Exercise directions: Line by line, copy the records below exactly and leave the pictures out.

Information provided:
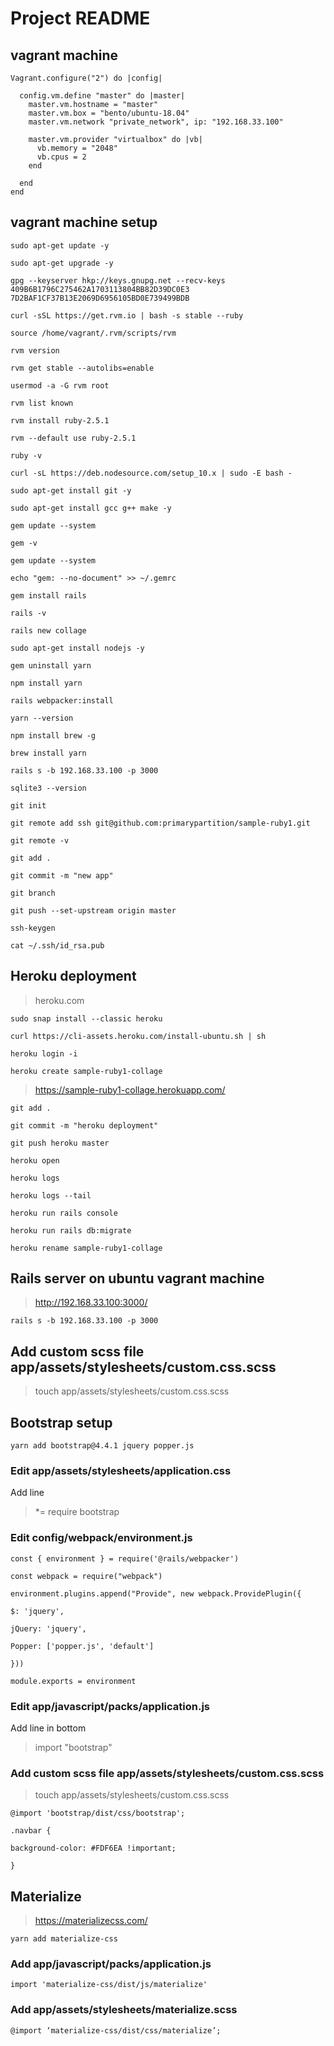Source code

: # Project README


## vagrant machine

```
Vagrant.configure("2") do |config|
  
  config.vm.define "master" do |master|
    master.vm.hostname = "master"
    master.vm.box = "bento/ubuntu-18.04"    
    master.vm.network "private_network", ip: "192.168.33.100"

    master.vm.provider "virtualbox" do |vb|
      vb.memory = "2048"
      vb.cpus = 2
    end

  end
end
```


## vagrant machine setup

```
sudo apt-get update -y

sudo apt-get upgrade -y

gpg --keyserver hkp://keys.gnupg.net --recv-keys 409B6B1796C275462A1703113804BB82D39DC0E3 7D2BAF1CF37B13E2069D6956105BD0E739499BDB

curl -sSL https://get.rvm.io | bash -s stable --ruby

source /home/vagrant/.rvm/scripts/rvm

rvm version

rvm get stable --autolibs=enable

usermod -a -G rvm root

rvm list known

rvm install ruby-2.5.1

rvm --default use ruby-2.5.1

ruby -v

curl -sL https://deb.nodesource.com/setup_10.x | sudo -E bash -

sudo apt-get install git -y

sudo apt-get install gcc g++ make -y

gem update --system

gem -v

gem update --system

echo "gem: --no-document" >> ~/.gemrc

gem install rails

rails -v

rails new collage

sudo apt-get install nodejs -y

gem uninstall yarn

npm install yarn

rails webpacker:install

yarn --version

npm install brew -g

brew install yarn

rails s -b 192.168.33.100 -p 3000

sqlite3 --version

git init

git remote add ssh git@github.com:primarypartition/sample-ruby1.git

git remote -v

git add .

git commit -m "new app"

git branch

git push --set-upstream origin master

ssh-keygen

cat ~/.ssh/id_rsa.pub

```


## Heroku deployment

> heroku.com

```
sudo snap install --classic heroku

curl https://cli-assets.heroku.com/install-ubuntu.sh | sh

heroku login -i

heroku create sample-ruby1-collage

```

> https://sample-ruby1-collage.herokuapp.com/

```
git add .

git commit -m "heroku deployment"

git push heroku master

heroku open

heroku logs

heroku logs --tail

heroku run rails console

heroku run rails db:migrate

heroku rename sample-ruby1-collage
```


## Rails server on ubuntu vagrant machine

> http://192.168.33.100:3000/

```
rails s -b 192.168.33.100 -p 3000

```


## Add custom scss file app/assets/stylesheets/custom.css.scss

> touch app/assets/stylesheets/custom.css.scss


## Bootstrap setup

```
yarn add bootstrap@4.4.1 jquery popper.js

```

### Edit app/assets/stylesheets/application.css

Add line

> *= require bootstrap
 
 
### Edit config/webpack/environment.js

```
const { environment } = require('@rails/webpacker')

const webpack = require("webpack")

environment.plugins.append("Provide", new webpack.ProvidePlugin({

$: 'jquery',

jQuery: 'jquery',

Popper: ['popper.js', 'default']

}))

module.exports = environment
```


### Edit app/javascript/packs/application.js

Add line in bottom

> import "bootstrap"


### Add custom scss file app/assets/stylesheets/custom.css.scss

> touch app/assets/stylesheets/custom.css.scss

```
@import 'bootstrap/dist/css/bootstrap';

.navbar {

background-color: #FDF6EA !important;

}
```


## Materialize 

> https://materializecss.com/

```
yarn add materialize-css
```

### Add app/javascript/packs/application.js

```
import 'materialize-css/dist/js/materialize'
```

### Add app/assets/stylesheets/materialize.scss

```
@import ‘materialize-css/dist/css/materialize’;
```
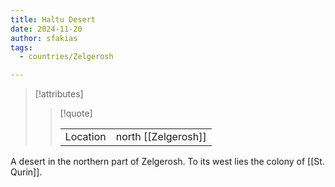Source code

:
 ```yaml
---
title: Haltu Desert
date: 2024-11-20
author: sfakias
tags:
  - countries/Zelgerosh

---
```

> [!attributes]
> 
> > [!quote]
> >
> > | | |
> > | --- | --- |
> > | Location | north [[Zelgerosh]] |

A desert in the northern part of Zelgerosh. To its west lies the colony of [[St. Qurin]].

Output of the task:
Source code

: # Project README


## vagrant machine

```
Vagrant.configure("2") do |config|
  
  config.vm.define "master" do |master|
    master.vm.hostname = "master"
    master.vm.box = "bento/ubuntu-18.04"    
    master.vm.network "private_network", ip: "192.168.33.100"

    master.vm.provider "virtualbox" do |vb|
      vb.memory = "2048"
      vb.cpus = 2
    end

  end
end
```


## vagrant machine setup

```
sudo apt-get update -y

sudo apt-get upgrade -y

gpg --keyserver hkp://keys.gnupg.net --recv-keys 409B6B1796C275462A1703113804BB82D39DC0E3 7D2BAF1CF37B13E2069D6956105BD0E739499BDB

curl -sSL https://get.rvm.io | bash -s stable --ruby

source /home/vagrant/.rvm/scripts/rvm

rvm version

rvm get stable --autolibs=enable

usermod -a -G rvm root

rvm list known

rvm install ruby-2.5.1

rvm --default use ruby-2.5.1

ruby -v

curl -sL https://deb.nodesource.com/setup_10.x | sudo -E bash -

sudo apt-get install git -y

sudo apt-get install gcc g++ make -y

gem update --system

gem -v

gem update --system

echo "gem: --no-document" >> ~/.gemrc

gem install rails

rails -v

rails new collage

sudo apt-get install nodejs -y

gem uninstall yarn

npm install yarn

rails webpacker:install

yarn --version

npm install brew -g

brew install yarn

rails s -b 192.168.33.100 -p 3000

sqlite3 --version

git init

git remote add ssh git@github.com:primarypartition/sample-ruby1.git

git remote -v

git add .

git commit -m "new app"

git branch

git push --set-upstream origin master

ssh-keygen

cat ~/.ssh/id_rsa.pub

```


## Heroku deployment

> heroku.com

```
sudo snap install --classic heroku

curl https://cli-assets.heroku.com/install-ubuntu.sh | sh

heroku login -i

heroku create sample-ruby1-collage

```

> https://sample-ruby1-collage.herokuapp.com/

```
git add .

git commit -m "heroku deployment"

git push heroku master

heroku open

heroku logs

heroku logs --tail

heroku run rails console

heroku run rails db:migrate

heroku rename sample-ruby1-collage
```


## Rails server on ubuntu vagrant machine

> http://192.168.33.100:3000/

```
rails s -b 192.168.33.100 -p 3000

```


## Add custom scss file app/assets/stylesheets/custom.css.scss

> touch app/assets/stylesheets/custom.css.scss


## Bootstrap setup

```
yarn add bootstrap@4.4.1 jquery popper.js

```

### Edit app/assets/stylesheets/application.css

Add line

> *= require bootstrap
 
 
### Edit config/webpack/environment.js

```
const { environment } = require('@rails/webpacker')

const webpack = require("webpack")

environment.plugins.append("Provide", new webpack.ProvidePlugin({

$: 'jquery',

jQuery: 'jquery',

Popper: ['popper.js', 'default']

}))

module.exports = environment
```


### Edit app/javascript/packs/application.js

Add line in bottom

> import "bootstrap"


### Add custom scss file app/assets/stylesheets/custom.css.scss

> touch app/assets/stylesheets/custom.css.scss

```
@import 'bootstrap/dist/css/bootstrap';

.navbar {

background-color: #FDF6EA !important;

}
```


## Materialize 

> https://materializecss.com/

```
yarn add materialize-css
```

### Add app/javascript/packs/application.js

```
import 'materialize-css/dist/js/materialize'
```

### Add app/assets/stylesheets/materialize.scss

```
@import ‘materialize-css/dist/css/materialize’;
```
Source code

:
 ```yaml
---
title: Haltu Desert
date: 2024-11-20
author: sfakias
tags:
  - countries/Zelgerosh

---
```

> [!attributes]
> 
> > [!quote]
> >
> > | | |
> > | --- | --- |
> > | Location | north [[Zelgerosh]] |

A desert in the northern part of Zelgerosh. To its west lies the colony of [[St. Qurin]].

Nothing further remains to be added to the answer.